[Rendered images with source text]
____
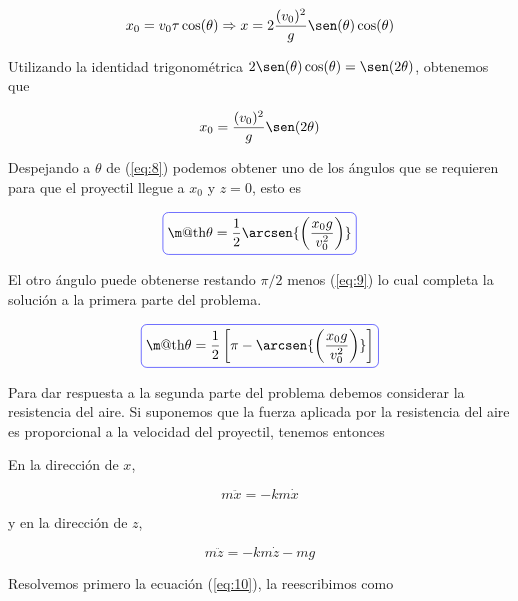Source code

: \documentclass[a4paper,10pt]{article}
\makeatletter
\numberwithin{equation}{section}
\newcommand*{\boxcolor}{blue}
\renewcommand{\boxed}[1]{\textcolor{\boxcolor}{%
\tikz[baseline={([yshift=-1ex]current bounding box.center)}] \node [rectangle, minimum width=1ex,rounded corners,draw] {\normalcolor\m@th$\displaystyle#1$};}}
\makeatother
\begin{document}
\begin{equation*}
 x_0 = v_0 \tau \cos(\theta) \Rightarrow x = 2 \frac{(v_0)^2}{g} \sen(\theta)\cos(\theta)
\end{equation*}

Utilizando la identidad trigonométrica $2\sen(\theta)\cos(\theta) = \sen (2\theta)$,
obtenemos que

\begin{equation}
 x_0 = \frac{(v_0)^2}{g} \sen(2\theta)
 \label{eq:8}
\end{equation}

Despejando a $\theta$ de (\ref{eq:8}) podemos obtener uno de los ángulos que se 
requieren para que el proyectil llegue a $x_0$ y $z=0$, esto es


\begin{equation}
 \boxed{\theta = \frac{1}{2} \arcsen{\left(\frac{x_0 g}{v_0^2}\right)}}
 \label{eq:9}
\end{equation}

El otro ángulo puede obtenerse restando $\pi/2$ menos (\ref{eq:9}) lo 
cual completa la solución a la primera parte del problema.

\begin{equation}
 \boxed{\theta = \frac{1}{2}\left[\pi - \arcsen{\left(\frac{x_0 g}{v_0^2}\right)} \right]}
\end{equation}

\vspace{.3cm}

Para dar respuesta a la segunda parte del problema debemos considerar la 
resistencia del aire. Si suponemos que la fuerza aplicada por la resistencia 
del aire es proporcional a la velocidad del proyectil, tenemos entonces

En la dirección de $x$,

\begin{equation}
 m\ddot{x} = - k m \dot{x}
 \label{eq:10}
\end{equation}

y en la dirección de $z$,

\begin{equation}
 m \ddot{z} = - k m \dot{z} - mg
 \label{eq:11}
\end{equation}

Resolvemos primero la ecuación (\ref{eq:10}), la reescribimos como
\end{document}
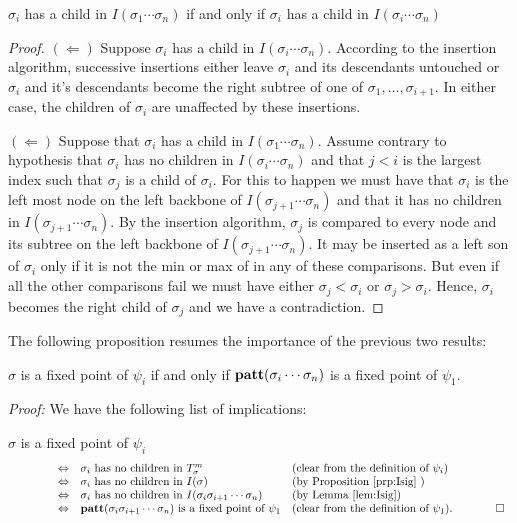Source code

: \begin{lemma}\label{lem:Isig}
$\sigma_i$ has  a child in 
$I(\sigma_1\cdots \sigma_n)$ if and only if $\sigma_i$ has a child
in $I(\sigma_i\cdots \sigma_n)$
\end{lemma}
\begin{proof} $(\Leftarrow)$ Suppose $\sigma_i$ has a child in $I(\sigma_i\cdots
\sigma_n)$.  According to the insertion algorithm, successive insertions 
either leave $\sigma_i$ and its descendants untouched or $\sigma_i$ and
it's descendants become the right subtree of one of $\sigma_1, \ldots, \sigma_{i+1}$. In either case, the children of $\sigma_i$ are unaffected
by these insertions.

\noindent
$(\Leftarrow)$ Suppose that $\sigma_i$ has a child in
$I(\sigma_1\cdots \sigma_n)$.  Assume contrary to
hypothesis that $\sigma_i$ has no children in $I(\sigma_i\cdots \sigma_n)$
and that $j < i$ is the largest index such that $\sigma_j$ is 
a child of $\sigma_i$.  For this to happen we must have that $\sigma_i$ is the left most node on the left 
backbone of $I(\sigma_{j+1}\cdots \sigma_n)$ and that it has 
no children in $I(\sigma_{j+1}\cdots \sigma_n)$.
By the insertion algorithm, $\sigma_j$ is compared to every node  and its subtree on the left backbone of 
$I(\sigma_{j+1}\cdots \sigma_n)$.
It may be inserted as a left son of $\sigma_i$ only if it is not
the 
min or max of in any of these comparisons.  But even if all the other 
comparisons fail we must have either $\sigma_j < \sigma_i$ or $\sigma_j > \sigma_i$.  Hence, $\sigma_i$ becomes the right child of $\sigma_j$
and we have a contradiction. \end{proof}

The following proposition resumes the importance of the previous two results:

 \begin{prop}\label{prp:fixp}
 $\sigma$ is a fixed point of $\psi_i$ if and only if 
 ${\bf patt}(\sigma_i\cdots \sigma_n)$ is a fixed point of $\psi_1$.
 \end{prop}
{\em Proof:}  We have the following list of implications:

$\sigma$   is a fixed point of  $\psi_i$
$$
 \begin{array}{clllr}
 \hspace*{0.99 cm} &   \Leftrightarrow  &  \sigma_i  \mbox{ has no children in }  T^m_\sigma  & (\mbox{clear from the definition of } \psi_i)  & \\
\hspace*{0.99 cm} & \Leftrightarrow & \sigma_i \mbox{ has no children  in } I(\sigma) & (\mbox{by Proposition \ref{prp:Isig} })  &\\
\hspace*{0.99 cm} &  \Leftrightarrow  &  \sigma_i  \mbox{ has no children in }  I(\sigma_i\sigma_{i+1}\cdots \sigma_n)  & (\mbox{by Lemma \ref{lem:Isig}})  &\\
\hspace*{0.99 cm} &  \Leftrightarrow &  {\bf patt}(\sigma_i\sigma_{i+1}\cdots \sigma_n)  \mbox{ is a fixed point of }  \psi_1  & (\mbox{clear from the definition of }  \psi_1 ). 
& \hspace*{0.99 cm} \Box \end{array}
$$ 

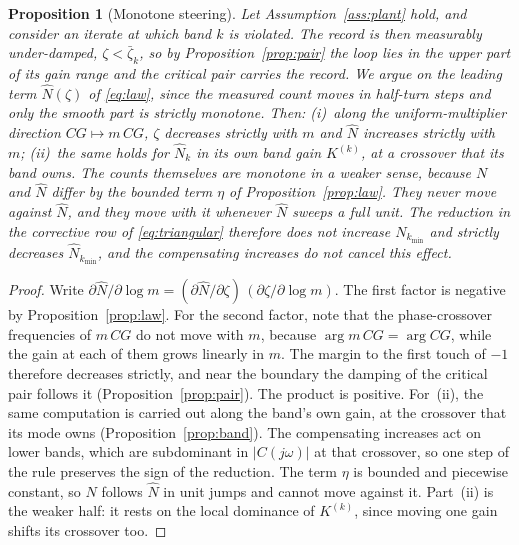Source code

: \documentclass[final,3p,times,twocolumn]{elsarticle}
\newcommand{\fix}[1]{#1}  %
\newtheorem{proposition}{Proposition}
\begin{document}
\begin{proposition}[Monotone steering]\label{prop:mono}
Let Assumption~\ref{ass:plant} hold, and consider an iterate at which
band $k$ is violated. The record is then measurably under-damped,
$\zeta < \bar\zeta_k$, so by Proposition~\ref{prop:pair} the loop lies in
the upper part of its gain range and the critical pair carries the
record. \fix{We argue on the leading term $\hat N(\zeta)$ of \eqref{eq:law},
since the measured count moves in half-turn steps and only the smooth
part is strictly monotone.} Then: (i)~along the uniform-multiplier
direction $CG \mapsto m\,CG$, \fix{$\zeta$ decreases strictly with $m$
and $\hat N$ increases strictly with $m$};
(ii)~\fix{the same holds for $\hat N_k$ in} its own band gain
$K^{(k)}$, at a crossover that its band owns. \fix{The counts
themselves are monotone in a weaker sense, because $N$ and $\hat N$
differ by the bounded term $\eta$ of Proposition~\ref{prop:law}. They
never move against $\hat N$, and they move with it whenever $\hat N$
sweeps a full unit.} The reduction in the corrective row of
\eqref{eq:triangular} therefore \fix{does not increase}
$N_{k_{\min}}$\fix{ and strictly decreases $\hat N_{k_{\min}}$}, and the
compensating increases do not cancel this effect.
\end{proposition}

\begin{proof}
Write $\partial \fix{\hat N}/\partial\log m =
(\partial \fix{\hat N}/\partial\zeta)\,(\partial\zeta/\partial\log m)$.
The first factor is negative by Proposition~\ref{prop:law}. For the
second factor, note that the phase-crossover frequencies of $m\,CG$ do
not move with $m$, because $\arg m\,CG = \arg CG$, while the gain at
each of them grows linearly in $m$. The margin to the first touch of
$-1$ therefore decreases strictly, and near the boundary the damping of
the critical pair follows it (Proposition~\ref{prop:pair}). The product
is positive. For~(ii), the same computation is carried out along the
band's own gain, at the crossover that its mode owns
(Proposition~\ref{prop:band}). The compensating increases act on lower
bands, which are subdominant in $|C(j\omega)|$ at that crossover, so one
step of the rule preserves the sign of the reduction. \fix{The term
$\eta$ is bounded and piecewise constant, so $N$ follows $\hat N$ in
unit jumps and cannot move against it. Part~(ii) is the weaker half: it
rests on the local dominance of $K^{(k)}$, since moving one gain shifts
its crossover too.}
\end{proof}
\end{document}
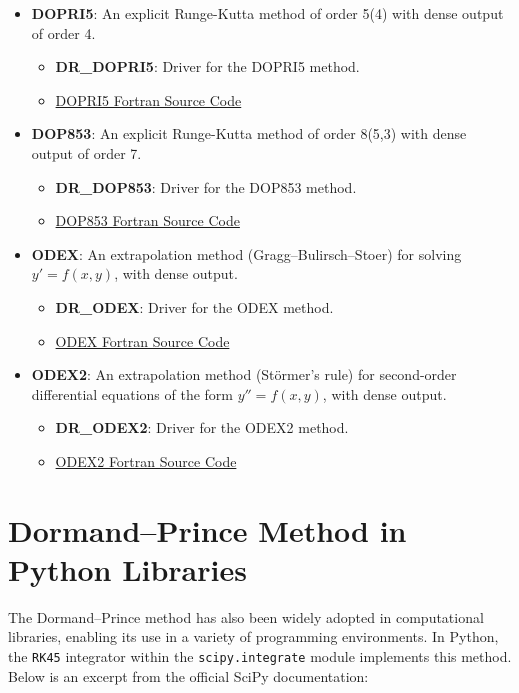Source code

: \begin{itemize}
    \item \textbf{DOPRI5}: An explicit Runge-Kutta method of order 5(4) with dense output of order 4. 
    \begin{itemize}
        \item \textbf{DR\_DOPRI5}: Driver for the DOPRI5 method.
        \item \href{http://www.unige.ch/~hairer/prog/nonstiff/dopri5.f}{DOPRI5 Fortran Source Code}
    \end{itemize}
    
    \item \textbf{DOP853}: An explicit Runge-Kutta method of order 8(5,3) with dense output of order 7.
    \begin{itemize}
        \item \textbf{DR\_DOP853}: Driver for the DOP853 method.
        \item \href{http://www.unige.ch/~hairer/prog/nonstiff/dop853.f}{DOP853 Fortran Source Code}
    \end{itemize}
    
    \item \textbf{ODEX}: An extrapolation method (Gragg–Bulirsch–Stoer) for solving \( y' = f(x, y) \), with dense output.
    \begin{itemize}
        \item \textbf{DR\_ODEX}: Driver for the ODEX method.
        \item \href{http://www.unige.ch/~hairer/prog/nonstiff/odex.f}{ODEX Fortran Source Code}
    \end{itemize}
    
    \item \textbf{ODEX2}: An extrapolation method (Störmer's rule) for second-order differential equations of the form \( y'' = f(x, y) \), with dense output.
    \begin{itemize}
        \item \textbf{DR\_ODEX2}: Driver for the ODEX2 method.
        \item \href{http://www.unige.ch/~hairer/prog/nonstiff/odex2.f}{ODEX2 Fortran Source Code}
    \end{itemize}
\end{itemize}
\section{Dormand–Prince Method in Python Libraries}
The Dormand–Prince method has also been widely adopted in computational libraries, enabling its use in a variety of programming environments. In Python, the \texttt{RK45} integrator within the \texttt{scipy.integrate} module implements this method. Below is an excerpt from the official SciPy documentation:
____
WHAT TO WORK ON | What is needed is a word-for-word copy of the lines from the start of the data to the line with "that $\sigma_i$ has a child in", inclusive, with no pictures in it.

EXERCISE ANSWER |
Source code

: \documentclass[a4paper,10pt]{article}
\makeatletter
\numberwithin{equation}{section}
\newcommand*{\boxcolor}{blue}
\renewcommand{\boxed}[1]{\textcolor{\boxcolor}{%
\tikz[baseline={([yshift=-1ex]current bounding box.center)}] \node [rectangle, minimum width=1ex,rounded corners,draw] {\normalcolor\m@th$\displaystyle#1$};}}
\makeatother
\begin{document}
\begin{equation*}
 x_0 = v_0 \tau \cos(\theta) \Rightarrow x = 2 \frac{(v_0)^2}{g} \sen(\theta)\cos(\theta)
\end{equation*}

Utilizando la identidad trigonométrica $2\sen(\theta)\cos(\theta) = \sen (2\theta)$,
obtenemos que

\begin{equation}
 x_0 = \frac{(v_0)^2}{g} \sen(2\theta)
 \label{eq:8}
\end{equation}

Despejando a $\theta$ de (\ref{eq:8}) podemos obtener uno de los ángulos que se 
requieren para que el proyectil llegue a $x_0$ y $z=0$, esto es


\begin{equation}
 \boxed{\theta = \frac{1}{2} \arcsen{\left(\frac{x_0 g}{v_0^2}\right)}}
 \label{eq:9}
\end{equation}

El otro ángulo puede obtenerse restando $\pi/2$ menos (\ref{eq:9}) lo 
cual completa la solución a la primera parte del problema.

\begin{equation}
 \boxed{\theta = \frac{1}{2}\left[\pi - \arcsen{\left(\frac{x_0 g}{v_0^2}\right)} \right]}
\end{equation}

\vspace{.3cm}

Para dar respuesta a la segunda parte del problema debemos considerar la 
resistencia del aire. Si suponemos que la fuerza aplicada por la resistencia 
del aire es proporcional a la velocidad del proyectil, tenemos entonces

En la dirección de $x$,

\begin{equation}
 m\ddot{x} = - k m \dot{x}
 \label{eq:10}
\end{equation}

y en la dirección de $z$,

\begin{equation}
 m \ddot{z} = - k m \dot{z} - mg
 \label{eq:11}
\end{equation}

Resolvemos primero la ecuación (\ref{eq:10}), la reescribimos como
\end{document}
Source code

: \begin{lemma}\label{lem:Isig}
$\sigma_i$ has  a child in 
$I(\sigma_1\cdots \sigma_n)$ if and only if $\sigma_i$ has a child
in $I(\sigma_i\cdots \sigma_n)$
\end{lemma}
\begin{proof} $(\Leftarrow)$ Suppose $\sigma_i$ has a child in $I(\sigma_i\cdots
\sigma_n)$.  According to the insertion algorithm, successive insertions 
either leave $\sigma_i$ and its descendants untouched or $\sigma_i$ and
it's descendants become the right subtree of one of $\sigma_1, \ldots, \sigma_{i+1}$. In either case, the children of $\sigma_i$ are unaffected
by these insertions.

\noindent
$(\Leftarrow)$ Suppose that $\sigma_i$ has a child in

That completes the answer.